→ **Your objective**
Each time a line of the listing holds "find", copy that line.

→ **Excerpted records**
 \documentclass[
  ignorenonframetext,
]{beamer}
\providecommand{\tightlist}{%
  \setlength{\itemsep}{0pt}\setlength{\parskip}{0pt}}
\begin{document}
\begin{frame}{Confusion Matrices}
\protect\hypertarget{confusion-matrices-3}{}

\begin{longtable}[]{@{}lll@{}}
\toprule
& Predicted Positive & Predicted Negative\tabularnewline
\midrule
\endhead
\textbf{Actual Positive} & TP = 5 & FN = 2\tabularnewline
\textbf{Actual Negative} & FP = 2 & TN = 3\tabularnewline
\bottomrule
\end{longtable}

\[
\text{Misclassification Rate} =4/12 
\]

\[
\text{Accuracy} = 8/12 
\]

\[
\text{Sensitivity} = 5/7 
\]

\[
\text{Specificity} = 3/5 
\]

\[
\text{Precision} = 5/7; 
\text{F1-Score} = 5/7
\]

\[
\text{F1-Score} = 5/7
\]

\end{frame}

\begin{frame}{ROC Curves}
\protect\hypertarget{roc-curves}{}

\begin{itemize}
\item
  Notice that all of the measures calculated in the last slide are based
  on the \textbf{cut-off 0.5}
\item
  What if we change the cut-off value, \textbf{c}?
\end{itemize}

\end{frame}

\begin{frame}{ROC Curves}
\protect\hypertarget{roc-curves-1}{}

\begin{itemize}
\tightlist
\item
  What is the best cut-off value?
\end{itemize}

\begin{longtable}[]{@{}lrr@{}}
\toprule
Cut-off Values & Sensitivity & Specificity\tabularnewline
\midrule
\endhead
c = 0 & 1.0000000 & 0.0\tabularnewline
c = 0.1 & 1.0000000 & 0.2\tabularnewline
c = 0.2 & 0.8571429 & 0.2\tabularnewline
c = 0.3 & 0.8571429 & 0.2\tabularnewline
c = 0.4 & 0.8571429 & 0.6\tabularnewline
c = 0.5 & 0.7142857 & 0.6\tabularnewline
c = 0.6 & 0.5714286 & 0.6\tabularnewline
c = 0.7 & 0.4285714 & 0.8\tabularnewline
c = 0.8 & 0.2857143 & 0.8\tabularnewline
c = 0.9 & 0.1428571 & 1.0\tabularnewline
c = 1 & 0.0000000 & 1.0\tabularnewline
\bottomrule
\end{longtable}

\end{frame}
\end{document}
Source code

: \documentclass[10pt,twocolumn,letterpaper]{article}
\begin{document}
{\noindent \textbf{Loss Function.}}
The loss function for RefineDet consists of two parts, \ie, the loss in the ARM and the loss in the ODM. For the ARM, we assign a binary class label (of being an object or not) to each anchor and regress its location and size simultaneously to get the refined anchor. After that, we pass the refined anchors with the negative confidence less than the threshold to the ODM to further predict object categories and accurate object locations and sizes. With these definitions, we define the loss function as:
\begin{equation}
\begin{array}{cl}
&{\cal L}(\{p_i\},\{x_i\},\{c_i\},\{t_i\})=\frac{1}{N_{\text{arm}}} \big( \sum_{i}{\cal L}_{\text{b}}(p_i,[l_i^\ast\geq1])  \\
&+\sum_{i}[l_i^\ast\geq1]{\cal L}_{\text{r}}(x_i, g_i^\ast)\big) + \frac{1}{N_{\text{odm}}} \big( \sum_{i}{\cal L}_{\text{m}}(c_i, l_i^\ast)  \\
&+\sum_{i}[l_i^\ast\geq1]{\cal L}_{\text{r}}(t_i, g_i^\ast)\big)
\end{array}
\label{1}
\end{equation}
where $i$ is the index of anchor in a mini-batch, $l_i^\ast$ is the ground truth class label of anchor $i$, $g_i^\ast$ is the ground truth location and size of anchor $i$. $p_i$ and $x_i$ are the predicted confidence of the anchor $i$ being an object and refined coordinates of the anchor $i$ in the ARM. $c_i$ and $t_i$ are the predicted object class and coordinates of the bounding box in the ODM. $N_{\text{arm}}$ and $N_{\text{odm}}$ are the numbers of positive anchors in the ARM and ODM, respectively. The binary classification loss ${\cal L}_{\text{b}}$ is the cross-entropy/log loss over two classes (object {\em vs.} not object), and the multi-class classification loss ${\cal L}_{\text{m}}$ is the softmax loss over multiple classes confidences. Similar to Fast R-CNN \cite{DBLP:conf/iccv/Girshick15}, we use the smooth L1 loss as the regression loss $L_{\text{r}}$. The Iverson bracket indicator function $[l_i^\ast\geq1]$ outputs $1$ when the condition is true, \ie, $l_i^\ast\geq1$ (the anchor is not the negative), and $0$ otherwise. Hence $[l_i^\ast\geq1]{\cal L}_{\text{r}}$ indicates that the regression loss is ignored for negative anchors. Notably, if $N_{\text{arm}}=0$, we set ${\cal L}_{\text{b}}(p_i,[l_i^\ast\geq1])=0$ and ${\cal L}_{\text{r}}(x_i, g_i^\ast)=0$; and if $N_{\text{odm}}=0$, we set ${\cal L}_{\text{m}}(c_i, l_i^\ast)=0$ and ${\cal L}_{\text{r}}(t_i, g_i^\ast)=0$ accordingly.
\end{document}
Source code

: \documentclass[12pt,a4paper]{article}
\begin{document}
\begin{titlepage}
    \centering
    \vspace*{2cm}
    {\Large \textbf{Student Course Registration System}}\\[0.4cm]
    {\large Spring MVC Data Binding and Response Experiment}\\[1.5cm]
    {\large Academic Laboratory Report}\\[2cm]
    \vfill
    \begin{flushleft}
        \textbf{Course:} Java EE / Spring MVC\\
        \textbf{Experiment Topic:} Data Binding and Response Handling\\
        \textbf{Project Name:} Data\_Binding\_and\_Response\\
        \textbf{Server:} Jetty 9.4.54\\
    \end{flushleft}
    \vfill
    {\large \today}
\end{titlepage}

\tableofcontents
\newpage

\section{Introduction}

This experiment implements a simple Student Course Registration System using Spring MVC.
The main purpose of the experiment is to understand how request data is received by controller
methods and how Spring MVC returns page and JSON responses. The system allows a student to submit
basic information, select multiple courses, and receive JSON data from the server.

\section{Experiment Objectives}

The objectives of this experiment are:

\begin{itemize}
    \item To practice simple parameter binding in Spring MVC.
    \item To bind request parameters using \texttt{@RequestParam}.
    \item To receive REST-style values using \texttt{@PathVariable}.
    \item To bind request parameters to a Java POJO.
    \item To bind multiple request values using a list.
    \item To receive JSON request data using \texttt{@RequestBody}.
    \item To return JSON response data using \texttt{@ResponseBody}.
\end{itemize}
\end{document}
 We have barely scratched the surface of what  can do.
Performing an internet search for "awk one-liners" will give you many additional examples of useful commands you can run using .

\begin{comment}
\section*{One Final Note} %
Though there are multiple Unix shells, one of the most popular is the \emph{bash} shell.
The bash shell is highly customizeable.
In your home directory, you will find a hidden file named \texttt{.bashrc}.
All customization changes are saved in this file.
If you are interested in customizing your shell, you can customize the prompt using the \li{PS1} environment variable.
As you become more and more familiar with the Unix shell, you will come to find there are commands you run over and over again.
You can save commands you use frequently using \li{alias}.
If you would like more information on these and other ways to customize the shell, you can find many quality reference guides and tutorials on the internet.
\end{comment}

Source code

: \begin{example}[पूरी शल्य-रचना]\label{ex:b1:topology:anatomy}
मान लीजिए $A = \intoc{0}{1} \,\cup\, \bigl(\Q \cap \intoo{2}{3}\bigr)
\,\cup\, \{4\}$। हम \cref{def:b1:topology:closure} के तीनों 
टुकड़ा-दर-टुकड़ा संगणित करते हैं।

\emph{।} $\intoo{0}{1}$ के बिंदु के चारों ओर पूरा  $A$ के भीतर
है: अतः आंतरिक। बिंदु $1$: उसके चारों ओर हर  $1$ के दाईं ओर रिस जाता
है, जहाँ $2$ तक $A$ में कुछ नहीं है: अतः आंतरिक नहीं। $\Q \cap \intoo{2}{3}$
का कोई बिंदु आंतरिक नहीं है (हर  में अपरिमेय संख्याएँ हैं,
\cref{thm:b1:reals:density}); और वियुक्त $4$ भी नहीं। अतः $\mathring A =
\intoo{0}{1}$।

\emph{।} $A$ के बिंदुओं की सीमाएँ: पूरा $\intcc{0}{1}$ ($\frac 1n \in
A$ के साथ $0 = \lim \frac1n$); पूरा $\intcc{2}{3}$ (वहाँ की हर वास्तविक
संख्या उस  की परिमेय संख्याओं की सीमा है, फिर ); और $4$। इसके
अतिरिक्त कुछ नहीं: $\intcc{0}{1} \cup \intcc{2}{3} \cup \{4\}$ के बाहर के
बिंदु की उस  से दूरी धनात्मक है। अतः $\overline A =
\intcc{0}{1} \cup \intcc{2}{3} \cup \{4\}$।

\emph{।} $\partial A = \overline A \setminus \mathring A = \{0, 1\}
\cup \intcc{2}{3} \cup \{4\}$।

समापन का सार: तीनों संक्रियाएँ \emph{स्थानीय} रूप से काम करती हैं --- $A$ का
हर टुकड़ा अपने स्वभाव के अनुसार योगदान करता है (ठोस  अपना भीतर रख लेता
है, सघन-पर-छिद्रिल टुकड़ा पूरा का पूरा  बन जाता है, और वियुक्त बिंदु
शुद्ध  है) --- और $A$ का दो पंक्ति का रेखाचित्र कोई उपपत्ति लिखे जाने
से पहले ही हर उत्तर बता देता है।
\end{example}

→ **Written answer**
In your home directory, you will find a hidden file named \texttt{.bashrc}.
As you become more and more familiar with the Unix shell, you will come to find there are commands you run over and over again.
If you would like more information on these and other ways to customize the shell, you can find many quality reference guides and tutorials on the internet.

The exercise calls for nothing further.